## Task to complete
All entries below must be given again exactly as they stand.

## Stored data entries
┄┄┄┄┄┄┄┄┄┄┄┄┄┄┄┄┄┄┄┄
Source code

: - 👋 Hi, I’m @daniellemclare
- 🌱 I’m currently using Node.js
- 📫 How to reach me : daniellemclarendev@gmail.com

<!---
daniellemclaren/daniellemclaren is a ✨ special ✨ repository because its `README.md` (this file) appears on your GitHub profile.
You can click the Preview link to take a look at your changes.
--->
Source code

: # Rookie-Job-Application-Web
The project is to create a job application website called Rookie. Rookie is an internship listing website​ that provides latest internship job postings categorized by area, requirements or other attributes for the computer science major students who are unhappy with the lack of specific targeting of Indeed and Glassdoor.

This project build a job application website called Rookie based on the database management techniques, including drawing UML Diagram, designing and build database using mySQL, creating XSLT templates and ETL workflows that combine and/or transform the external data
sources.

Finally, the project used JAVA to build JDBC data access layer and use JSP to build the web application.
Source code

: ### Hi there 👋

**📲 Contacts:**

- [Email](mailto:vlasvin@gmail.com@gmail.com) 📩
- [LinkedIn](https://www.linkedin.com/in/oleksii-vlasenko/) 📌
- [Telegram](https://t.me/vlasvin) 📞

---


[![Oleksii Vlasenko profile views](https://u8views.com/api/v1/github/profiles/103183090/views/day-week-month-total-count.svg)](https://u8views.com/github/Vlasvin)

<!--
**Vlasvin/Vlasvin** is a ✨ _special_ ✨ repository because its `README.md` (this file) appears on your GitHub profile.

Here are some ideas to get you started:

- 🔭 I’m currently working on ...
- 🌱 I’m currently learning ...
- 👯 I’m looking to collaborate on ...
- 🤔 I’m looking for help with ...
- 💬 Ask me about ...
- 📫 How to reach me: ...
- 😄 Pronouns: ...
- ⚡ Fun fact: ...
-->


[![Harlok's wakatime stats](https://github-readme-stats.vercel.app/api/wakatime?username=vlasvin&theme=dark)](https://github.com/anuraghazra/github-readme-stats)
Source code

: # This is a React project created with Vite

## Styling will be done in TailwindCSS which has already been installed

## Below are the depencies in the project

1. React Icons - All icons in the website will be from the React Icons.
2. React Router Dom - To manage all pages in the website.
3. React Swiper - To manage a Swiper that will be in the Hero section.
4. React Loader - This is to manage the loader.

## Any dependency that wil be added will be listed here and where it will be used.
┄┄┄┄┄┄┄┄┄┄┄┄┄┄┄┄┄┄┄┄
## Reply
Source code

: - 👋 Hi, I’m @daniellemclare
- 🌱 I’m currently using Node.js
- 📫 How to reach me : daniellemclarendev@gmail.com

<!---
daniellemclaren/daniellemclaren is a ✨ special ✨ repository because its `README.md` (this file) appears on your GitHub profile.
You can click the Preview link to take a look at your changes.
--->
Source code

: # Rookie-Job-Application-Web
The project is to create a job application website called Rookie. Rookie is an internship listing website​ that provides latest internship job postings categorized by area, requirements or other attributes for the computer science major students who are unhappy with the lack of specific targeting of Indeed and Glassdoor.

This project build a job application website called Rookie based on the database management techniques, including drawing UML Diagram, designing and build database using mySQL, creating XSLT templates and ETL workflows that combine and/or transform the external data
sources.

Finally, the project used JAVA to build JDBC data access layer and use JSP to build the web application.
Source code

: ### Hi there 👋

**📲 Contacts:**

- [Email](mailto:vlasvin@gmail.com@gmail.com) 📩
- [LinkedIn](https://www.linkedin.com/in/oleksii-vlasenko/) 📌
- [Telegram](https://t.me/vlasvin) 📞

---


[![Oleksii Vlasenko profile views](https://u8views.com/api/v1/github/profiles/103183090/views/day-week-month-total-count.svg)](https://u8views.com/github/Vlasvin)

<!--
**Vlasvin/Vlasvin** is a ✨ _special_ ✨ repository because its `README.md` (this file) appears on your GitHub profile.

Here are some ideas to get you started:

- 🔭 I’m currently working on ...
- 🌱 I’m currently learning ...
- 👯 I’m looking to collaborate on ...
- 🤔 I’m looking for help with ...
- 💬 Ask me about ...
- 📫 How to reach me: ...
- 😄 Pronouns: ...
- ⚡ Fun fact: ...
-->


[![Harlok's wakatime stats](https://github-readme-stats.vercel.app/api/wakatime?username=vlasvin&theme=dark)](https://github.com/anuraghazra/github-readme-stats)
Source code

: # This is a React project created with Vite

## Styling will be done in TailwindCSS which has already been installed

## Below are the depencies in the project

1. React Icons - All icons in the website will be from the React Icons.
2. React Router Dom - To manage all pages in the website.
3. React Swiper - To manage a Swiper that will be in the Hero section.
4. React Loader - This is to manage the loader.

## Any dependency that wil be added will be listed here and where it will be used.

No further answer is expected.